This post summarizes my unsuccessful attempt to correctly execute Tensorflow 2.5 in the Zybo-Z7 running Pynq 2.7.
The stages described in this post come from the following sources:
Installing Tensorflow in Pynq by Logictronix https://logictronix.com/wp-content/uploads/2019/04/TensorFlow_Installation_on_PYNQ_Nov_6_2018.pdf.

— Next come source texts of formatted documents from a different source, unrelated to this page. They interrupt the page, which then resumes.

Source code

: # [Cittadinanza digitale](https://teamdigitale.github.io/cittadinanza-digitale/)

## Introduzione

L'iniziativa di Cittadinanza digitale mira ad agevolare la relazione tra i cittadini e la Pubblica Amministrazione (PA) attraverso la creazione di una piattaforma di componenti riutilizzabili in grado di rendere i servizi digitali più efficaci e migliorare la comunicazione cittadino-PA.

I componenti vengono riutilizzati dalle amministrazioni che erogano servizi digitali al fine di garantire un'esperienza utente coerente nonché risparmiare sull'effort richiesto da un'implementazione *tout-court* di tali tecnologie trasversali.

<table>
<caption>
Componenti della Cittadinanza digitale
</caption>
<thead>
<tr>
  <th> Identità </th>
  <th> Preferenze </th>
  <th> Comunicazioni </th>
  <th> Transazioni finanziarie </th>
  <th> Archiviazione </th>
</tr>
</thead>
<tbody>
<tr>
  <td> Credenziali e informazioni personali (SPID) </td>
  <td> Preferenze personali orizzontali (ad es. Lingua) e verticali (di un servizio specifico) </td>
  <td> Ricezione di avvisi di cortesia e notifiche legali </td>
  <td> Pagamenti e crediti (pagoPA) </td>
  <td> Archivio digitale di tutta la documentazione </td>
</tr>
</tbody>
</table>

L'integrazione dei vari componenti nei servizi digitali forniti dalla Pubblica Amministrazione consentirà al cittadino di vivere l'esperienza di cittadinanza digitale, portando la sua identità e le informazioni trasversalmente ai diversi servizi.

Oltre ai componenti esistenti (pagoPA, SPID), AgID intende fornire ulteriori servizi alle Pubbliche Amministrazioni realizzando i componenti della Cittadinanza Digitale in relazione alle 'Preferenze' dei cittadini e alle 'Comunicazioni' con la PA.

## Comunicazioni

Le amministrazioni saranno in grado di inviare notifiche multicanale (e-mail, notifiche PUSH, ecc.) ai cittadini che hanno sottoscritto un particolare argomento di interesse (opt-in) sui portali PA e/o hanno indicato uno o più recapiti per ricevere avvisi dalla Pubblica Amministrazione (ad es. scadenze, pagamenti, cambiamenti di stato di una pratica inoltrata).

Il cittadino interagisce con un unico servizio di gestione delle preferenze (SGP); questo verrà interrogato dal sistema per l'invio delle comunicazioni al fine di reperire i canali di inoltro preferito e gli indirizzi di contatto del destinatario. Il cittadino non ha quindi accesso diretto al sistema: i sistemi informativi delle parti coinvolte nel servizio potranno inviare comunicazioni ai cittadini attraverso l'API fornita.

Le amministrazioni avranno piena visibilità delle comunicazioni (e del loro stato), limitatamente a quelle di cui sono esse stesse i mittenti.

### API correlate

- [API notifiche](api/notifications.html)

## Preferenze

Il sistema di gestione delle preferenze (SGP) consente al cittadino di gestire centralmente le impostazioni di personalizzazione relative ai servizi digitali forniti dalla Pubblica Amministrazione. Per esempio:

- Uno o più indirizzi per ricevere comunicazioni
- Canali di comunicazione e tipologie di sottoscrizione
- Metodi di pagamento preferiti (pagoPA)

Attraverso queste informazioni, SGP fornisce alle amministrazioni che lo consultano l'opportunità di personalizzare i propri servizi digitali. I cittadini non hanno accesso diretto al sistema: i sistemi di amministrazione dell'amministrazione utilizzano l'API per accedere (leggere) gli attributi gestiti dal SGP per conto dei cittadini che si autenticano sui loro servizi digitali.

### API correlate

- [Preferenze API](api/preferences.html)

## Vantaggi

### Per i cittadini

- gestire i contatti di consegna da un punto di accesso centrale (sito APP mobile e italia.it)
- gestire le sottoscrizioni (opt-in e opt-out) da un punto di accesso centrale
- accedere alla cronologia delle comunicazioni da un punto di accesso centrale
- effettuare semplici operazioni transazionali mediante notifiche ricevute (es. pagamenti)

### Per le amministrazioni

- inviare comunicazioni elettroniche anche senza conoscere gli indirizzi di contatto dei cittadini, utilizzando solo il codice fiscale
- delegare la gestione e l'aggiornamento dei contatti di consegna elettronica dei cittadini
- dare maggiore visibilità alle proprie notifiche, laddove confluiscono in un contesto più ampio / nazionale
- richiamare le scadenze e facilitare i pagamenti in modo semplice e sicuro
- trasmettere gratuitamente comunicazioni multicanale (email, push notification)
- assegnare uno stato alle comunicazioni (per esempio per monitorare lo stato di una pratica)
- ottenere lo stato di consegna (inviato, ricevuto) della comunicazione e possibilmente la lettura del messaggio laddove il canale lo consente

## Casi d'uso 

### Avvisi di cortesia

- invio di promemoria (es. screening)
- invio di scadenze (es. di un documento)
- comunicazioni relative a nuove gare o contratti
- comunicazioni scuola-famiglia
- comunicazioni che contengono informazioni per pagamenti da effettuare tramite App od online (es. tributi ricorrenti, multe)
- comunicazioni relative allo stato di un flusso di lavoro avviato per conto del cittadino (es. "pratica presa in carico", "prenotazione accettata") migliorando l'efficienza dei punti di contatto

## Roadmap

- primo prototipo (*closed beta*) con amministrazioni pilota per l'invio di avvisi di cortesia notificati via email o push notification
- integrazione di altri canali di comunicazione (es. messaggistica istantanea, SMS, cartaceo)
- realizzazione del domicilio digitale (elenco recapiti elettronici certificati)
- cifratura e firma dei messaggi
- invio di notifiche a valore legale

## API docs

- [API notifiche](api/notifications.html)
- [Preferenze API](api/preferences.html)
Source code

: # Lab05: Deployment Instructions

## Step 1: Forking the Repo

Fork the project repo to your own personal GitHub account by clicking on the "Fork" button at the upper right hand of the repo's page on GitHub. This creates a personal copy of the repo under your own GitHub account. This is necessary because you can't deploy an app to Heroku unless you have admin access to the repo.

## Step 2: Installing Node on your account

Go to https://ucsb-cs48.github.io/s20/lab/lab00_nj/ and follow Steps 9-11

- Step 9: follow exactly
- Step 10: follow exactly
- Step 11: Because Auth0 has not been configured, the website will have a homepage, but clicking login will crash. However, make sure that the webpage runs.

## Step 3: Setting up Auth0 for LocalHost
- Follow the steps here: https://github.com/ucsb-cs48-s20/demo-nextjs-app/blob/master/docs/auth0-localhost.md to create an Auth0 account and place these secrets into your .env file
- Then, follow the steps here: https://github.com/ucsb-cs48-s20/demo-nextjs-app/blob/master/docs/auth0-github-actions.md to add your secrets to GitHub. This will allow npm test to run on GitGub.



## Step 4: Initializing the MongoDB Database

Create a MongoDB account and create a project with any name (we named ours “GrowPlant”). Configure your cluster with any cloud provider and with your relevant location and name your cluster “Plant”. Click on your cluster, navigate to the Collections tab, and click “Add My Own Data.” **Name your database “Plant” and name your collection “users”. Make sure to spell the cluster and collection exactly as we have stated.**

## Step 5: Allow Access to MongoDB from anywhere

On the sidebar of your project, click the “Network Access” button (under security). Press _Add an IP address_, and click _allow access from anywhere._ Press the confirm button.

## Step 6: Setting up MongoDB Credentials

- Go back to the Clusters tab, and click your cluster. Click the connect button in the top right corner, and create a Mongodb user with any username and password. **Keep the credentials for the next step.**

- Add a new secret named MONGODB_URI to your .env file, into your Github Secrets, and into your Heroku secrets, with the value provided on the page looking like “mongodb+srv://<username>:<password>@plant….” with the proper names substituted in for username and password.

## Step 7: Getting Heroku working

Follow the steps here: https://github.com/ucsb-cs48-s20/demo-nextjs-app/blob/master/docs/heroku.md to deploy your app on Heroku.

Installing Tensorflow in Raspberry PI by Sam Westby Tech: https://www.youtube.com/watch?v=QLZWQlg-Pk0
Wheels available for ARMV7l architecture by Katsuya Hyodo
Lastly, a demonstration video of the TensorFlow test can be found in: https://www.youtube.com/watch?v=3m7kavySEYE. Note that I haven’t speed up the video to give you an idea of the execution time. For users interested in just having the big picture please fast forward the video .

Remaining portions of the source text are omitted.